227 - ...başkenti taşra ile (ve "taşralılık" ile) ilişkilendirmeden yeterince analiz etmek mümkün değildir. Taşralılık da sermayeden ve başkentten (tamamen göreceli anlamda) yoksun olmak demektir. (Mekan Etkisi, Pierre Bourdieu)

227 - ...bu fiiller (Paris' çıkmak, girmek, içermek, asimile olmak, aforoz etmek, benimsemek, dışlamak, ihraç etmek vs.) aslında, merkezi ve kıymet  verilen bir mekana ne kadar yakın ya da uzak olunduğunu niteler. (Mekan Etkisi, Pierre Bourdieu)

229 - ...sermayesi olmayanlar ise toplumsal olarak nadiren bulunabilen metalardan fiziki veya sembolik olarak uzak tutulurlar; en istenmeyen ve en az nadir görülen kişi ve metalarla birlikte yaşamaya zorlanırlar. Sermayesizlik, sınırlanmışlık hissini arttırır; kişiyi belirli bir mekana bağlar. (Mekan Etkisi, Pierre Bourdieu)

231 - Belirli yerlerde, özellikle de en kapalı ve "seçkin" olanlarında, sadece ekonomik ve kültürel sermaye sahibi olmak yetmez; sosyal sermaye de gereklidir. Sosyal sermaye ile sembolik sermaye, kişi ve eşyaların (şık muhitlerde veya lüks evlerde) uzun süre boyunca bir araya toplanmasının getirdiği kulüp etkisi ile üretilir. Bir araya gelen bu insan ve eşyalar, çoğunluktan farklıdırlar ve zaten onların ortak yönleri de sıradan olmamalarıdır. (Mekan Etkisi, Pierre Bourdieu)
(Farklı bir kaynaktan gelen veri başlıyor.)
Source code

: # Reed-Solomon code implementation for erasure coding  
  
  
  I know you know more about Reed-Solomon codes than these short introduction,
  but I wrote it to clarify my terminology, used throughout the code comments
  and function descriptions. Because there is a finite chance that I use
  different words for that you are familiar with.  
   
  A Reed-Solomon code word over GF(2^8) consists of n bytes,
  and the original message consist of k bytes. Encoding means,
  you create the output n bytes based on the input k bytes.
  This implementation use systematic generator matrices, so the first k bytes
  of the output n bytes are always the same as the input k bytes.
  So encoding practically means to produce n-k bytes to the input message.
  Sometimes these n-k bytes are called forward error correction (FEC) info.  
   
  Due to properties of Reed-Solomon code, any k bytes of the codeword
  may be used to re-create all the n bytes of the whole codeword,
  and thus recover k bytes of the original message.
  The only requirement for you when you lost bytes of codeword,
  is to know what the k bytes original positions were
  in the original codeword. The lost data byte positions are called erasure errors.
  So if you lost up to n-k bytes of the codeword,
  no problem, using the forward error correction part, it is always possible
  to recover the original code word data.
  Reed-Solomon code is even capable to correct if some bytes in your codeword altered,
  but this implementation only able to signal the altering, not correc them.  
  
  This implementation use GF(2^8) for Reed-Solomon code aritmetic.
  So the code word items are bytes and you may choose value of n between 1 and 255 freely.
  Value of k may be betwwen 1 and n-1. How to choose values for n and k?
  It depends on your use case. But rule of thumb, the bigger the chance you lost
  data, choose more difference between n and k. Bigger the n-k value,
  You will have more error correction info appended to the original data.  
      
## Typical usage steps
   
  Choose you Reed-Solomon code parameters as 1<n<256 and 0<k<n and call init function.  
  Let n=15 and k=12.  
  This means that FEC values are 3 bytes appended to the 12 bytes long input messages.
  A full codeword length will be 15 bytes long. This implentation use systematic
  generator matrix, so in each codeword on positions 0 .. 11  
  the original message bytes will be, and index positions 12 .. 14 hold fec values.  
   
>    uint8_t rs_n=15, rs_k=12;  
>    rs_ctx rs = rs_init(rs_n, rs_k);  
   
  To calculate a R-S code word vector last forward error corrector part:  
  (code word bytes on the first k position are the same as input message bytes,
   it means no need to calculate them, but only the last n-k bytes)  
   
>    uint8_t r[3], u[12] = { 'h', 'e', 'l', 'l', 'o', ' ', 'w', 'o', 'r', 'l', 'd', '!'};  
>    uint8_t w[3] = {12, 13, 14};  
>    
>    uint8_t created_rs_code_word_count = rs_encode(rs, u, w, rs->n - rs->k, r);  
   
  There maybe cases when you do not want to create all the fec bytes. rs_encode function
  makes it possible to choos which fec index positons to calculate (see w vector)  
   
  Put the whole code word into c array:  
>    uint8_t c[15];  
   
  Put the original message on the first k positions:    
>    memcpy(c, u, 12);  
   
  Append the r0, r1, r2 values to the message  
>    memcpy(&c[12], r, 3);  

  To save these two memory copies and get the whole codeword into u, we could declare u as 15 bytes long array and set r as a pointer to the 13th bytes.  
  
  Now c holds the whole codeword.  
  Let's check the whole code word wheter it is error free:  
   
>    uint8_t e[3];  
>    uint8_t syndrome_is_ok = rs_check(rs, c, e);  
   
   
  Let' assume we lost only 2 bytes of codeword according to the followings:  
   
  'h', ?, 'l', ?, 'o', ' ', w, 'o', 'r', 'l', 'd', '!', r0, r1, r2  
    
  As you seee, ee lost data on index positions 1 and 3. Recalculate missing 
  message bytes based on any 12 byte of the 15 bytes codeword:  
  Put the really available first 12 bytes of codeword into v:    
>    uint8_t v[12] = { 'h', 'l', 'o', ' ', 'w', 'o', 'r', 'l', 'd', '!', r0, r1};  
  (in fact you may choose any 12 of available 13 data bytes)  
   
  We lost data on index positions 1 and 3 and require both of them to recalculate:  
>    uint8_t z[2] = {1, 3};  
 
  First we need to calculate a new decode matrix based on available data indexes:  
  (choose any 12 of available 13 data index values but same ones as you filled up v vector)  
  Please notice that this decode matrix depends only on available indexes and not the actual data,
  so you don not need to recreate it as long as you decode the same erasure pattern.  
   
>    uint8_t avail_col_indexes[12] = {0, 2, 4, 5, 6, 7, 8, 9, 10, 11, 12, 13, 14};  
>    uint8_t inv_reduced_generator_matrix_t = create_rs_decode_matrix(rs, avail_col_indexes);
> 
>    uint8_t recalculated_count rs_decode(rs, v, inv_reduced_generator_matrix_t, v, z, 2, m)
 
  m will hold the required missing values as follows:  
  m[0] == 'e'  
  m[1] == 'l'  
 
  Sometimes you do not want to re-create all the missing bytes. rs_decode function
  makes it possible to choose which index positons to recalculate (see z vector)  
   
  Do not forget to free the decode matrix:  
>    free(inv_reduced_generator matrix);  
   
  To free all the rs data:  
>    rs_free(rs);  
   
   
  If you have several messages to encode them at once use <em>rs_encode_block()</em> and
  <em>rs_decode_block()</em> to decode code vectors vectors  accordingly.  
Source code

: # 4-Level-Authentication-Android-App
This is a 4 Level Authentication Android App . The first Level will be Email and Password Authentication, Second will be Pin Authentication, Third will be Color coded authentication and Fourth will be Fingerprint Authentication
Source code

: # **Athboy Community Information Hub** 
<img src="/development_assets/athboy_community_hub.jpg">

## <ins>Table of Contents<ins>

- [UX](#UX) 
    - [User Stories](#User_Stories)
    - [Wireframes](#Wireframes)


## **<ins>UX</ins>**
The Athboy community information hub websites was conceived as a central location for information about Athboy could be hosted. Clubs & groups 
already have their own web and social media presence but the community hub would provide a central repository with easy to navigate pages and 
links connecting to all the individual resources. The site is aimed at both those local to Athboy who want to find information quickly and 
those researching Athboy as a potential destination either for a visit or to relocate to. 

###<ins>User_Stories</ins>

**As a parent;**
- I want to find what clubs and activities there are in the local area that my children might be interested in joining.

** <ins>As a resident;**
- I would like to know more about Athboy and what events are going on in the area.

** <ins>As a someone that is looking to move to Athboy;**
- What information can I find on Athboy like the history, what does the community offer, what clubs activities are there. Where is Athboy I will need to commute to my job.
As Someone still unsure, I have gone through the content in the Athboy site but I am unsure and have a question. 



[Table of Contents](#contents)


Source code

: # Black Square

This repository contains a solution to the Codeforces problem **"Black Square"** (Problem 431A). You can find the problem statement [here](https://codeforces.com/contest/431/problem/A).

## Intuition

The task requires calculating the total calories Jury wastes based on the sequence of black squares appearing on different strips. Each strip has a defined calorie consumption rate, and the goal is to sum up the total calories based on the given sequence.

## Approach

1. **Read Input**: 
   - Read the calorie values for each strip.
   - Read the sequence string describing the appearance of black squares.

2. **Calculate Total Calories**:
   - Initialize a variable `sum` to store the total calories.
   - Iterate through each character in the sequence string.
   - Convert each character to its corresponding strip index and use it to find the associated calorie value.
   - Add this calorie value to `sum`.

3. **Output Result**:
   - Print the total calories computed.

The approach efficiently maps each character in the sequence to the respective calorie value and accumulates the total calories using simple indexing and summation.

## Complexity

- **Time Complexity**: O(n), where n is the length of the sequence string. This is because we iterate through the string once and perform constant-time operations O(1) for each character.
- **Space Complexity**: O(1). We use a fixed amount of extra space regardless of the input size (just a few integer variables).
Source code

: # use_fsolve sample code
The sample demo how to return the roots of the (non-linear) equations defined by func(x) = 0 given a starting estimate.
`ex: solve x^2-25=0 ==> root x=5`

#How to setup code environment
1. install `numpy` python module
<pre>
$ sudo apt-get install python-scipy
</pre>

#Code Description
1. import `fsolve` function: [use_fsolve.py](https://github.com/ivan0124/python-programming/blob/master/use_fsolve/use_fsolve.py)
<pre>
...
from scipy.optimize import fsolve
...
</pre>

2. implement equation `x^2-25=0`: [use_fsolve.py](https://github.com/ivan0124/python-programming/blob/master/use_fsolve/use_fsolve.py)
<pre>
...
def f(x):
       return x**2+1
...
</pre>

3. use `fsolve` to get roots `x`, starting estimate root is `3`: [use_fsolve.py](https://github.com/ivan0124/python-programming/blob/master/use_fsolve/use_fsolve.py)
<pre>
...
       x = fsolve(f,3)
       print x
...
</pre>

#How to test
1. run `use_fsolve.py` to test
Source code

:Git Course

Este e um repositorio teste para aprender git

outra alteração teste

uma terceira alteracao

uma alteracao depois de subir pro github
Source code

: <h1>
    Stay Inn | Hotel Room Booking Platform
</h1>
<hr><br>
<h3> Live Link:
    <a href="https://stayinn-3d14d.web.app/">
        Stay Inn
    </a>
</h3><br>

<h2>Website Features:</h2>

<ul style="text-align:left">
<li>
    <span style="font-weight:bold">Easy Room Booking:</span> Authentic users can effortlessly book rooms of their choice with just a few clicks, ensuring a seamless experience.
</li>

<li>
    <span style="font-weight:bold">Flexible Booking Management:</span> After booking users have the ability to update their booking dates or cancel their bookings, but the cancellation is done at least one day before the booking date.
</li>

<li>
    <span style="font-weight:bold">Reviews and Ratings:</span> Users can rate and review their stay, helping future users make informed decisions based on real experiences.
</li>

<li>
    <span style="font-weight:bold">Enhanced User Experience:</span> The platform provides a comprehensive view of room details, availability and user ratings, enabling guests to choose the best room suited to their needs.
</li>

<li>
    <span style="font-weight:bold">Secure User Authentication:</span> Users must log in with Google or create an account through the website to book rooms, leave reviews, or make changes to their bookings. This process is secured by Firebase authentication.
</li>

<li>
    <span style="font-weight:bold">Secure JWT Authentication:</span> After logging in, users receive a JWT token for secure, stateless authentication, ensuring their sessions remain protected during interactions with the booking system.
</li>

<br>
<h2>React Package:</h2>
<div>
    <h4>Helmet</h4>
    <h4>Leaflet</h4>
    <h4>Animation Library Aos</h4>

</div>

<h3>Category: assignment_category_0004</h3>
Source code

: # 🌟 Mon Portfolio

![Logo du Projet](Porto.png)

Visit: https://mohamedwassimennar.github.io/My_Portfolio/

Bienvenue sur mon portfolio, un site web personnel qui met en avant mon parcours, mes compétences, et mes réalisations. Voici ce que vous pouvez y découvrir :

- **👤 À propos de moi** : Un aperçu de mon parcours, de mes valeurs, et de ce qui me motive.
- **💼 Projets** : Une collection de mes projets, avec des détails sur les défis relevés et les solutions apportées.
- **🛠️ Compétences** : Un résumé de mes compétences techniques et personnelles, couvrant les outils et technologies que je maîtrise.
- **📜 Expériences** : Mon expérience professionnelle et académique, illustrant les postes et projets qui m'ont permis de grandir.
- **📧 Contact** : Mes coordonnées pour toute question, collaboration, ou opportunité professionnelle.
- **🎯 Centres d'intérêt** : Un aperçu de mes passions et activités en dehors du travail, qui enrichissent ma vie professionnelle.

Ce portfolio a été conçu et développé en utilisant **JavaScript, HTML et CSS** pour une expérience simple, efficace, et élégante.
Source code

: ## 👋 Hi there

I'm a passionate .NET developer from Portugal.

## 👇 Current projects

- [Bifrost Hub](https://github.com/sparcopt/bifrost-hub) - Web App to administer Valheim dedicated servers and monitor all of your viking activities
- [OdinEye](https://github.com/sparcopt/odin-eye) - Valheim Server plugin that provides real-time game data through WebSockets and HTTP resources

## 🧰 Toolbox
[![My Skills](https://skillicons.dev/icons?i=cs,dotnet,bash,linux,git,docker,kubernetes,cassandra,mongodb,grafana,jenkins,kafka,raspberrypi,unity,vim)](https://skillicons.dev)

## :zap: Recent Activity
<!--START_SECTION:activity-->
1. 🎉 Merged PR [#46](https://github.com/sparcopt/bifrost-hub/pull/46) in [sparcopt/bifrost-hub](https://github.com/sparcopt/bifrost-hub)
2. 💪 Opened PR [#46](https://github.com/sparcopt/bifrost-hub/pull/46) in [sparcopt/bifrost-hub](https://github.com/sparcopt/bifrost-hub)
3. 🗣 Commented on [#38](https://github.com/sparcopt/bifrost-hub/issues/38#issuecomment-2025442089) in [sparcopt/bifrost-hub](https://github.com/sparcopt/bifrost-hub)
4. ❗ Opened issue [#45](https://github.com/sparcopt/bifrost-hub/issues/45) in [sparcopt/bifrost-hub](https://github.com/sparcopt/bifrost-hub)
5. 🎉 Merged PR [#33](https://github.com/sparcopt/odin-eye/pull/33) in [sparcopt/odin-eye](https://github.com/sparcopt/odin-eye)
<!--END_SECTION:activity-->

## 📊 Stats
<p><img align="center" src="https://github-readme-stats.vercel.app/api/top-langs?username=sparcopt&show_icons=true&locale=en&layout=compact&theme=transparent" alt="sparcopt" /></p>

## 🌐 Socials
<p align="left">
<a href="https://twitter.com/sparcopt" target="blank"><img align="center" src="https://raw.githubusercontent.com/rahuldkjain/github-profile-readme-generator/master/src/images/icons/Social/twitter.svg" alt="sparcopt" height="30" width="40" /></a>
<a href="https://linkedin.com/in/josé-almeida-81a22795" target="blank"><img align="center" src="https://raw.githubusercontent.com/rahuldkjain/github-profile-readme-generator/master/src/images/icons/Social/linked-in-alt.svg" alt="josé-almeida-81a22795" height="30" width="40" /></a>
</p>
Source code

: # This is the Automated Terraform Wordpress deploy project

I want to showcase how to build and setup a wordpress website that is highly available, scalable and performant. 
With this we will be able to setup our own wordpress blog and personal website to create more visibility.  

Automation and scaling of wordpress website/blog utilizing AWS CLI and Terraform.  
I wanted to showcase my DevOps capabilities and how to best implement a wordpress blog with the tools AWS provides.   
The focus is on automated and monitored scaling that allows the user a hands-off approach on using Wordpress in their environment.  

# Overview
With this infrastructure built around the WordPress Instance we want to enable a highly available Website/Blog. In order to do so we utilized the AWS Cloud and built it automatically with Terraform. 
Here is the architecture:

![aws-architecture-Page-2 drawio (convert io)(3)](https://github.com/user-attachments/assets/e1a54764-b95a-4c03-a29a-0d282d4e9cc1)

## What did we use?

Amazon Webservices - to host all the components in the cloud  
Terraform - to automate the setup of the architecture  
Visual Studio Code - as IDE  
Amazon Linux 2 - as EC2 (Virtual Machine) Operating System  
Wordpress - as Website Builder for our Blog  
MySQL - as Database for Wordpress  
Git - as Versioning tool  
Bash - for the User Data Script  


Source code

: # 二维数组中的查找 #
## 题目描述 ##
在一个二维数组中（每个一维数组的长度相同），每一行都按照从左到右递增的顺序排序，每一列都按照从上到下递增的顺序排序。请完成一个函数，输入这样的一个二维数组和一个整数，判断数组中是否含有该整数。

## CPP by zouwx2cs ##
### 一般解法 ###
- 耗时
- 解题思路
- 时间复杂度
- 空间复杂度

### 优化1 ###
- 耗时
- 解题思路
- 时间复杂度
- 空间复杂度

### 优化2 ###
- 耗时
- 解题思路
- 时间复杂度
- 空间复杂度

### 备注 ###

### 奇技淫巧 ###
236 - "Mahalle", "getto" veya "göçmen gettosu" gibi genelleyici kavramlar, ulusal olduğu varsayılan [küçük burjuvaya (alt orta sınıf) ait] bir normdan azıcık da olsa sapan tüm semtlere uygulanır olmuştur. (Tersten Ütopya Olarak Amerika, Loic J. D. Wacquant)


236 - Sosyolojik cehaletle siyasi sorumsuzluğun aşık attığı bu büyük oranda fantastik olan söylem... (Tersten Ütopya Olarak Amerika, Loic J. D. Wacquant)

237 - Özetle, dışlanma, Amerika'da yüzyıllardır iş görmekte olan ve devlet ve ulusal ideoloji tarafından hoşgörülen veya teşvik edilen bir kast sistemine dayalı olarak kurulurken, Fransa'da çoğunlukla sınıf temellidir ve kamu politikalarıyla kısmen de olsa hafifletilir. (...) Amerika Birleşik Devletleri'ndeki kent Bantustanlarının aksine, Fransa'nın durumu kötüleşen banliyöleri etnik olarak homojen değildir; zira devlet tarafından teşvik edilen ikici bir ırksal ayrıma dayalı topluluklardan oluşmazlar. (Tersten Ütopya Olarak Amerika, Loic J. D. Wacquant)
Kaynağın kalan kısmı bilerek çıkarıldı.